Healing the Children of War: The Sderot Story

        13-year old Chanan lives in Sderot. It's a border town, barely a mile from the Gaza Strip. Like most of his peers, he's a grandchild of Moroccan or Tunisian Jews who were resettled where no one would choose to live. On both sides of the fence, Israeli and Palestinian children grow up much too fast.

       On a bad day, Chanan's routine is repeatedly fractured by the siren's wail.  He has only seconds to find shelter from Quassam rockets.  Those too young to run fast enough, or who have confronted death once too often, rarely leave their homes. 

      Every time the rocket attacks intensify, well meaning volunteers rush in to help, pledging  "Never Again."Sderot was once ignored, partly because of its North African immigrant population. Now evangelical Christians arrive to donate bomb shelters. Foreign businessmen put up war-resilient buildings, and American Jews donate social services.

      Psychotherapists, some more effective than others, try talking, art, music, and even animals to reach Sderot's youngest victims. The most successful techniques have also been used in other parts of the world, including Mumbai and the Gaza Strip.

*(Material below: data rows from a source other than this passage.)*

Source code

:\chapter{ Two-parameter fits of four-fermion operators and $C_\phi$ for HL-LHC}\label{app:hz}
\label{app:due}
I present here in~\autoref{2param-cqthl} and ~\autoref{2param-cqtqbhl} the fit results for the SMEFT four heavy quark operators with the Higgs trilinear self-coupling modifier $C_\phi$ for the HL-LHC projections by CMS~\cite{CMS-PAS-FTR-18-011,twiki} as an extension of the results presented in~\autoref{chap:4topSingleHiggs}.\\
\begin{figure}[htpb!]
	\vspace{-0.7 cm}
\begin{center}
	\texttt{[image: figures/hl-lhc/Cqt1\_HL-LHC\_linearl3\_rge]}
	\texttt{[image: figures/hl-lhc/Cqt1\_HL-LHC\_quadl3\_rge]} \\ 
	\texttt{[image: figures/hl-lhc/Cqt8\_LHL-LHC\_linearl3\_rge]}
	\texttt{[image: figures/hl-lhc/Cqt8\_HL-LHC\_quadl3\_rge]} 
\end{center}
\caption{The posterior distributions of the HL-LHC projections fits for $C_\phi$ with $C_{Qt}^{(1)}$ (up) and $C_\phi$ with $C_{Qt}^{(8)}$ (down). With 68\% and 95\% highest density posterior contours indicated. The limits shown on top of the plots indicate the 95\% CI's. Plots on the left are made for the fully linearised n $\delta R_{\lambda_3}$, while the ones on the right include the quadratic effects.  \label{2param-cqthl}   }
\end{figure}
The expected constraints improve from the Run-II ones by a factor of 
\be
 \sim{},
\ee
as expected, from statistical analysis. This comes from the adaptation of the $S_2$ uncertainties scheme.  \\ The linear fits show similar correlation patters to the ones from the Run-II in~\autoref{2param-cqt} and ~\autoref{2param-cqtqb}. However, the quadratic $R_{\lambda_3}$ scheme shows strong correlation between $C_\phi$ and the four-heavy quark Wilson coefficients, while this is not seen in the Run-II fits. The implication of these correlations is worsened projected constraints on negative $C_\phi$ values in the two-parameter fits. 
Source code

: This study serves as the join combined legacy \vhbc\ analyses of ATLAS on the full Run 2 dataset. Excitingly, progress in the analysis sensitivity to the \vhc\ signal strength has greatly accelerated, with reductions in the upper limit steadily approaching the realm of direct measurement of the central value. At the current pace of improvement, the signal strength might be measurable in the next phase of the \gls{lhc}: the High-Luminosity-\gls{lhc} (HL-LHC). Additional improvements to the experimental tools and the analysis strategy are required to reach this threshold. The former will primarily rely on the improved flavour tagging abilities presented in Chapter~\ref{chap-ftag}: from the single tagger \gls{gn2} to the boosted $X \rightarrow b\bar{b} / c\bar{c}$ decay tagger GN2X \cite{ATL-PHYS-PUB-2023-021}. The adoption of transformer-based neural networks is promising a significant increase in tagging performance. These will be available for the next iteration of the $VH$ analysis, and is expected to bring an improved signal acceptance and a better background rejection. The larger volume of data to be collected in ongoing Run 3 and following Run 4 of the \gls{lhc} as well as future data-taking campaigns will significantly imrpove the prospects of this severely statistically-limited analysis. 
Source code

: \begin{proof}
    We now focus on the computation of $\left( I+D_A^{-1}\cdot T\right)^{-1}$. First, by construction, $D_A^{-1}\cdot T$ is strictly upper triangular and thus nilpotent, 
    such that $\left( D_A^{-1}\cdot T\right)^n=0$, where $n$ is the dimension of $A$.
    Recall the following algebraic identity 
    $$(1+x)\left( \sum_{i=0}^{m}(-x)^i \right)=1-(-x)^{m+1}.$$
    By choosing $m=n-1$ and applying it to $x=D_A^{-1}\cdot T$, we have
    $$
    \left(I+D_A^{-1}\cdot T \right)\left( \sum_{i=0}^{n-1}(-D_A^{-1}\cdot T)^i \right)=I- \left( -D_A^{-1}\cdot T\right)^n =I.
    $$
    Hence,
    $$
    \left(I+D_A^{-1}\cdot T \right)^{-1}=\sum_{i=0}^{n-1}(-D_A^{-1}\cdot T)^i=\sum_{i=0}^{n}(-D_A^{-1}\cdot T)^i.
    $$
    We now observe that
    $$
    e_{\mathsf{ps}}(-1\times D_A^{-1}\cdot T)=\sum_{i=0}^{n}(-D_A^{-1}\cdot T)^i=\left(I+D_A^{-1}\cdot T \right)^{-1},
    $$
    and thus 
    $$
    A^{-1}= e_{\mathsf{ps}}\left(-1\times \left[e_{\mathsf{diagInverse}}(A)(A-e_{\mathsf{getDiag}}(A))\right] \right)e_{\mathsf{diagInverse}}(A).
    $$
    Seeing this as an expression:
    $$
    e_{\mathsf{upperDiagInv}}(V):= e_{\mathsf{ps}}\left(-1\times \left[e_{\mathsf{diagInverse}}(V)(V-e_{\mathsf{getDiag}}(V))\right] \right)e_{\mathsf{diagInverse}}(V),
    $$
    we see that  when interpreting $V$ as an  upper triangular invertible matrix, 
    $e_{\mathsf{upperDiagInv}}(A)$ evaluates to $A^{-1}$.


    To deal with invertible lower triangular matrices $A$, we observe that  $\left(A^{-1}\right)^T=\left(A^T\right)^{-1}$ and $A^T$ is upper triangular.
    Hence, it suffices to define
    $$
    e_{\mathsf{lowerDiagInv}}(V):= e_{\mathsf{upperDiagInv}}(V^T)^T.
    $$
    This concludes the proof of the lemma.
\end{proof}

      But Chanan prefers military action to psychotherapy. Shortly after his father was killed in a rocket attack on a factory, he wrote to Prime Minister Olmert to ask, "Why can't my country protect us?" The boy gained a world-wide reputation.   

       In the summer of 2008, an Orthodox Jewish Chabad program brought two dozen of these children, including Chanan, to New England.  For three weeks they lived in desperately-needed peace and had fun. They hiked, rode horses, and watched the Red Sox from box seats. 

       This was a start.  But the rabbis and counselors in the program knew that even feisty survivors like Chanan need much more than a summer vacation to thrive back in the Negev.

        There are more questions than answers. But the hope is that out of Sderot's tragedy will come profound lessons about healing the young and war weary, as well as all those who have experienced tragedy and displacement world wide.